The incredible Berdeen Lake requires a hefty price of admission

There are some places in the Cascades that have a near magnetic pull on me. I love looking at maps of the mountains and dreaming of new places to visit and Berdeen Lake was near the top of my list. One look at a satellite image shows a large turquoise lake surrounded by rugged, glaciated peaks like Bacon and Blum. I had to see it with my own eyes!


I had concocted a plan for Labor Day Weekend that involved Katie and I hiking in to the lake on the first day, spending all of day 2 enjoying our time at the lake, and then hiking out the next day. Seemed simple enough, what could possibly go wrong?

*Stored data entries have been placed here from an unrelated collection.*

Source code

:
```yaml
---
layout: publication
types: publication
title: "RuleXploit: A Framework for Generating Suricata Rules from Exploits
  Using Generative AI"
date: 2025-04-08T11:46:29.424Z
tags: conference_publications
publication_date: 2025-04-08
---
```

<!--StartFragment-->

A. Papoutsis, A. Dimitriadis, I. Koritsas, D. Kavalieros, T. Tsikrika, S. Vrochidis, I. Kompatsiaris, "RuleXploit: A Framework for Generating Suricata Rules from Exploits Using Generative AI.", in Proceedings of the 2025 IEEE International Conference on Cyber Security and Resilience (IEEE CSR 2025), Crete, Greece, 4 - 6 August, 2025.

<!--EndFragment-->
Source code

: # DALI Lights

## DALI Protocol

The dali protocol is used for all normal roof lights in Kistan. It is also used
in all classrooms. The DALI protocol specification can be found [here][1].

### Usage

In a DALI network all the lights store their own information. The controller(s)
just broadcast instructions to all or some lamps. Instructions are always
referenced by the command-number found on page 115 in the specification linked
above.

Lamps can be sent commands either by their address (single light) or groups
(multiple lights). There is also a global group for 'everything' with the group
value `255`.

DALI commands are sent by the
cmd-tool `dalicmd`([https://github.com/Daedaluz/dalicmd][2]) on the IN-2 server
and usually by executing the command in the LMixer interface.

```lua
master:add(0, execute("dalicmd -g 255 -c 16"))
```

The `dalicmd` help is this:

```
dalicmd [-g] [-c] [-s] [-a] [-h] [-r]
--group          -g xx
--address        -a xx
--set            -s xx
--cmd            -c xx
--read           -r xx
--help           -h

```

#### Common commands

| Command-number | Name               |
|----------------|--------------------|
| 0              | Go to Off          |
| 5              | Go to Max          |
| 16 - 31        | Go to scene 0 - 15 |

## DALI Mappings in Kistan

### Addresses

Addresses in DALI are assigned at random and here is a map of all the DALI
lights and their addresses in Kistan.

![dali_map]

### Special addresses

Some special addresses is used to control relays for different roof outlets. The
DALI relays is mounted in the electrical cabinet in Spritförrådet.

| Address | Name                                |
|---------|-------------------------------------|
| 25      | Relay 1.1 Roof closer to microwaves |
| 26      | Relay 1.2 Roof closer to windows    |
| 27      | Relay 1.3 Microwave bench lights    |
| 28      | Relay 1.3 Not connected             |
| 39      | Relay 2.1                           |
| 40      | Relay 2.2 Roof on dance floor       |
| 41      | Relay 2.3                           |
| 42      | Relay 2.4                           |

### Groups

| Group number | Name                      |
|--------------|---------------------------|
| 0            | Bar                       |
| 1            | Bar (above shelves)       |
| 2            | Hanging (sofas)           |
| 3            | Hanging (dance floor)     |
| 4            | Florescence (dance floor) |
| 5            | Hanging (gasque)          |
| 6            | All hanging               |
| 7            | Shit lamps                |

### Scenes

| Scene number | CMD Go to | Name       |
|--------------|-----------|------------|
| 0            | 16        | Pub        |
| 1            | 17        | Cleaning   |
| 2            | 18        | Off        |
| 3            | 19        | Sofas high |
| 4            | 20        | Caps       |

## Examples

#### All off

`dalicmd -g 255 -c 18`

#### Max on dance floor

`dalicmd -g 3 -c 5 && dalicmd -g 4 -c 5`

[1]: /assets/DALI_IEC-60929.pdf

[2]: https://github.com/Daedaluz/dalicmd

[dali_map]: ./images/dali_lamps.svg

The first part of the plan was to determine which direction to approach from. Getting to Berdeen Lake is difficult no matter what direction you approach from. I was very tempted to come from up and over Bacon Peak and down past Green Lake...this was guaranteed to be beautiful country but would be longer, involve glacier travel, and much more elevation gain. I was doubtful that this would fit into our three-day itinerary. Our other option was to ascend a forested ridge known as “Porkbelly Ridge” up from Bacon Creek. I knew there were at least some people that had approached this way, so I was hoping that it would be the path of least resistance.

Our first indication that the plan might be slightly misguided was when we were at the ranger station in Marblemount to pick up our permit. I said that we were hoping to go to the Berdeen Zone, and the ranger gave me a quizzical look before struggling to find it on the map. Despite the total lack of visitors, even on Labor Day weekend, I was still feeling good about the plan.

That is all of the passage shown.